西澤保彦『七回死んだ男』講談社文庫 1998年

 “僕”大庭久太郎は,同じ日を9回繰り返してしまう“反復落とし穴”という,なんとも奇妙な“体質”の持ち主。そして恒例となっている祖父への年始参りの日,“僕”はその落とし穴に落ち込んだのだが,なんとその日に祖父が何者かに殺されてしまった! 繰り返される“今日”の間に,“僕”はなんとか祖父殺害を回避しようとするのだが・・・

 いまや「SF本格パズラ」としてのブランドを確立したこの作者の,「最初の一歩」とも呼べる作品です(もっとも前作『完全無欠の名探偵』で,すでに「超能力」を導入してはいますが・・・)。

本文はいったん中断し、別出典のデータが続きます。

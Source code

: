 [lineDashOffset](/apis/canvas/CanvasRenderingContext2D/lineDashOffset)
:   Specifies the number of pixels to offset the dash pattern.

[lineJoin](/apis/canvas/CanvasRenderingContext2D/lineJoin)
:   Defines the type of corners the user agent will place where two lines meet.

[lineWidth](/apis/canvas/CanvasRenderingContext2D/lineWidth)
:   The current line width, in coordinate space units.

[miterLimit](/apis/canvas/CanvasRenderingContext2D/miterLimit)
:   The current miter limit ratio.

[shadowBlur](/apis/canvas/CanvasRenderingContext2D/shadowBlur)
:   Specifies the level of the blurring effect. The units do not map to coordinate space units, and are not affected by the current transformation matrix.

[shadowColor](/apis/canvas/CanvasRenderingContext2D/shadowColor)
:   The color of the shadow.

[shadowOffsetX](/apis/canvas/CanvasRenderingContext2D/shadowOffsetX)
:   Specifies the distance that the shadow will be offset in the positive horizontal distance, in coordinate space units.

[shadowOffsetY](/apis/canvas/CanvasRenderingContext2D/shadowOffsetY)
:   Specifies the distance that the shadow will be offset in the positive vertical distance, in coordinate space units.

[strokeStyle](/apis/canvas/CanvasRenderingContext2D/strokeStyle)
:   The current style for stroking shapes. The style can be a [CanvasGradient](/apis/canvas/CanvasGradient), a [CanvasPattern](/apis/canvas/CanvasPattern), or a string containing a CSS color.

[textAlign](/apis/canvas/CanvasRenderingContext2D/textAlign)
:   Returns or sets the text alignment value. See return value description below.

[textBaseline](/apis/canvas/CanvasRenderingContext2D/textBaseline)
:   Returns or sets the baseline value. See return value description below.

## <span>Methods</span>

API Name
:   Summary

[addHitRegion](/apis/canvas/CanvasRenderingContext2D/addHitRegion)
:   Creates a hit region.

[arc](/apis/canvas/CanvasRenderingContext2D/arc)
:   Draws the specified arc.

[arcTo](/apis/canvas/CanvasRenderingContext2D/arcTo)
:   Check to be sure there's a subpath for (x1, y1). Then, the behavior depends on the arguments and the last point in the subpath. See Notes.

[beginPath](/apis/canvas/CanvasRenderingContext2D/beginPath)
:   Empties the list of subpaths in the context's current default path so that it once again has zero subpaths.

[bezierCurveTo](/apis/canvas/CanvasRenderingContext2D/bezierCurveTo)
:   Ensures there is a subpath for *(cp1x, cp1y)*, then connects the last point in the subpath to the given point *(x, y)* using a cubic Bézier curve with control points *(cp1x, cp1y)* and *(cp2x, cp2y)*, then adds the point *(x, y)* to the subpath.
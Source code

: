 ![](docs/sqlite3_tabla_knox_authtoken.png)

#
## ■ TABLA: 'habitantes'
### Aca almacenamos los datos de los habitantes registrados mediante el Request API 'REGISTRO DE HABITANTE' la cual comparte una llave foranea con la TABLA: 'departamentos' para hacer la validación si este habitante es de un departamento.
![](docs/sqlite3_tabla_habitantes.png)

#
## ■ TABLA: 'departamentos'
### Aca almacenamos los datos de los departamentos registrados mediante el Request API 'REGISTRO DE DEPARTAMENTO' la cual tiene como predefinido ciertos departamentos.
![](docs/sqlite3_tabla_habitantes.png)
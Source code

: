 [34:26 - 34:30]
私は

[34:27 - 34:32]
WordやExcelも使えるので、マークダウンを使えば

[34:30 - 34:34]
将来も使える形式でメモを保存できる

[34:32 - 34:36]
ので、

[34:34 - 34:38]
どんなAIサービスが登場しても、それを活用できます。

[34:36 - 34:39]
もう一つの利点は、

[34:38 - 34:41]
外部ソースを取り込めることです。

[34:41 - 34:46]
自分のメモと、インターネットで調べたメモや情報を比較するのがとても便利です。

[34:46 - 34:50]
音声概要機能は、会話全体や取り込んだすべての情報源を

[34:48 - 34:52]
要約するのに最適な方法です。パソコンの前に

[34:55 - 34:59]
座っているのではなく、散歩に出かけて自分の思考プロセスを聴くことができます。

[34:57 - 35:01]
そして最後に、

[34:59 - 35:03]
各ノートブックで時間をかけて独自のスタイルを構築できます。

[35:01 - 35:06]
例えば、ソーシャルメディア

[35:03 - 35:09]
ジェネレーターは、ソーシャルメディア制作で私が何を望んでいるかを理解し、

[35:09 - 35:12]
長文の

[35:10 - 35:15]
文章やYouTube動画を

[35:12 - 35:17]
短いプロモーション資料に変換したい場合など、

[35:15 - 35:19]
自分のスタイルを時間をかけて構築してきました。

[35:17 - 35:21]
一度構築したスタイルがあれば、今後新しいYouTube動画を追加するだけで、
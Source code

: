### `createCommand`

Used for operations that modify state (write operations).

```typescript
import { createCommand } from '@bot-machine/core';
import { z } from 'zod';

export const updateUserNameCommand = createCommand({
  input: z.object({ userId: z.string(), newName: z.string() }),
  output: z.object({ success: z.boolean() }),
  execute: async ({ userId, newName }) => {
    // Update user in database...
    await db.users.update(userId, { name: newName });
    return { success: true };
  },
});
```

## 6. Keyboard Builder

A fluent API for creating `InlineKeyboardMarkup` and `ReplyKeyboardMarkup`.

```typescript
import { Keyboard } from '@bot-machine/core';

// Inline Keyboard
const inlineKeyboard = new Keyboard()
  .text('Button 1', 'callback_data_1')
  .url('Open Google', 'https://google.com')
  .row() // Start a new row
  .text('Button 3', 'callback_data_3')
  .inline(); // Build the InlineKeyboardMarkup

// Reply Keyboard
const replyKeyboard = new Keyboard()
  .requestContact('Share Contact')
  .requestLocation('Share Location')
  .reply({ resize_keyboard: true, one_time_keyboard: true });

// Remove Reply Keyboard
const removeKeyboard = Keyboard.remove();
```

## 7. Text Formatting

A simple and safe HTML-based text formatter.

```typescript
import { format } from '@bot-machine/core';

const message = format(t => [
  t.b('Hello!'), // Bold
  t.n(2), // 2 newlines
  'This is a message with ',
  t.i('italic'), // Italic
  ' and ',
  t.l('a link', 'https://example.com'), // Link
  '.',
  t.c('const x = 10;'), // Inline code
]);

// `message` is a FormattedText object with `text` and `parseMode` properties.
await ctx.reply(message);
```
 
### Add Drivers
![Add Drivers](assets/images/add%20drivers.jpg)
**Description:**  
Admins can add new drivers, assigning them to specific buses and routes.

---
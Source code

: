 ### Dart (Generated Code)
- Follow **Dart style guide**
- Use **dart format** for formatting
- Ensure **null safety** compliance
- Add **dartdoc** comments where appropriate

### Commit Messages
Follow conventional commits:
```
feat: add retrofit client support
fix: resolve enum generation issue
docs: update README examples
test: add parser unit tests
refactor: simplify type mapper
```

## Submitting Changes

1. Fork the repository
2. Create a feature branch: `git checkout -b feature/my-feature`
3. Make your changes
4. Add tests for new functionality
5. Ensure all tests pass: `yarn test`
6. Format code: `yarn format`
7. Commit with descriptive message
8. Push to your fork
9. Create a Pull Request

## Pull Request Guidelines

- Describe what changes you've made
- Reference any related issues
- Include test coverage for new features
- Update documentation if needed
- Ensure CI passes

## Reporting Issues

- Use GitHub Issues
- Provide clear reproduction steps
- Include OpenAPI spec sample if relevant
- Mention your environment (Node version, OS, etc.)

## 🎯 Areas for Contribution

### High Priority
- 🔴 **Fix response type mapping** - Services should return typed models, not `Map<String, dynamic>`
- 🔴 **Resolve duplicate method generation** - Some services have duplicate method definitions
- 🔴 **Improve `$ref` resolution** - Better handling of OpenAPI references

 本作でのSF的設定は,「反復落とし穴」,同じ日を9回繰り返すことができる“体質”です(“僕”が起こしたいときに起こせるものではない,という点で,“能力”ではなく“体質”とされます)。その「落とし穴」で起きた殺人事件,主人公は,残りの“日数”で,なんとかそれを回避しようと四苦八苦します。相変わらず,キャラクタがグロテスクなまでにデフォルメされていて(そのくせヒロインは妙に美化されていて),読んでいて,少々辟易するところはありますが,この作品では設定が巧いため,それほどマイナス要因にはなりませんでした。
 そう,設定ならびに“ルール”は比較的シンプルではありますが,それらによって多様なヴァラエティに富むシチュエーションが生じるため,ストーリィに動きがあって飽きが来ません。また主人公があの手この手で殺人を回避しようとするにも関わらず,思わぬ“伏兵”の出現で思惑が裏切られ,事件が起こってしまうという展開は,「はたして主人公は事件を阻止できるのか?」というサスペンスを盛り上げています。もちろんそれとともに「真相はなにか?」という謎が,常時問われ,緊張感が維持されます。

 そしてラストにいたって,すべての真相が明らかにされるわけですが,それは,読んでいる途中,いくつかの伏線をもとに,ひとつの「可能性」として頭に浮かんだものではありました。しかしそう考えると,どうしても出現する矛盾が説明できず,確信できませんでした。ですから,ちょっとアンフェアかな? というようなところがあるものの,その「可能性」が無理なく説明される最後の謎解きは,思わず「をを!」と膝を打つような痛快感を感じることができました。

 これまで,西澤作品の個人的なベストは『人格転移の殺人』でしたが,設定の巧みさ,スピード感のあるストーリィ展開,ラストの痛快感と(比較的)後味のいいエンディングなど,トータルに見ると,こちらの方がわたし好みですね。